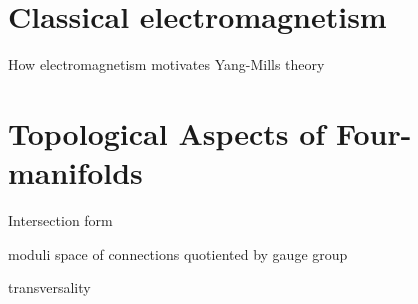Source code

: \section{Classical electromagnetism}
How electromagnetism motivates Yang-Mills theory

\section{Topological Aspects of Four-manifolds}
Intersection form

moduli space of connections quotiented by gauge group

transversality



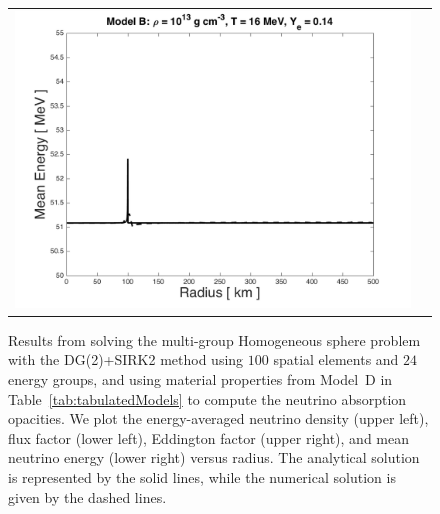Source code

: \documentclass[10pt,preprint]{aastex}
\begin{document}
\begin{figure}
\begin{center}
\begin{tabular}{cc}
      \includegraphics[scale=0.4]{./Figures/HomogeneousSphereTable_B_MeanEnergy}
    \end{tabular}
  \end{center}
  \caption{Results from solving the multi-group Homogeneous sphere problem with the DG(2)+SIRK2 method using $100$ spatial elements and $24$ energy groups, and using material properties from Model~D in Table~\ref{tab:tabulatedModels} to compute the neutrino absorption opacities.
    We plot the energy-averaged neutrino density (upper left), flux factor (lower left), Eddington factor (upper right), and mean neutrino energy (lower right) versus radius.  
    The analytical solution is represented by the solid lines, while the numerical solution is given by the dashed lines.}
  \label{fig:homogeneousSphere1D_weaklib_B}
\end{figure}
\end{document}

#### EXERCISE OBJECTIVE
Everything in the listing, except its images, should be set down exactly.

#### WORKED SOLUTION
Source code

: \section{Classical electromagnetism}
How electromagnetism motivates Yang-Mills theory

\section{Topological Aspects of Four-manifolds}
Intersection form

moduli space of connections quotiented by gauge group

transversality



Source code

: \documentclass[10pt,preprint]{aastex}
\begin{document}
\begin{figure}
\begin{center}
\begin{tabular}{cc}
      \includegraphics[scale=0.4]{./Figures/HomogeneousSphereTable_B_MeanEnergy}
    \end{tabular}
  \end{center}
  \caption{Results from solving the multi-group Homogeneous sphere problem with the DG(2)+SIRK2 method using $100$ spatial elements and $24$ energy groups, and using material properties from Model~D in Table~\ref{tab:tabulatedModels} to compute the neutrino absorption opacities.
    We plot the energy-averaged neutrino density (upper left), flux factor (lower left), Eddington factor (upper right), and mean neutrino energy (lower right) versus radius.  
    The analytical solution is represented by the solid lines, while the numerical solution is given by the dashed lines.}
  \label{fig:homogeneousSphere1D_weaklib_B}
\end{figure}
\end{document}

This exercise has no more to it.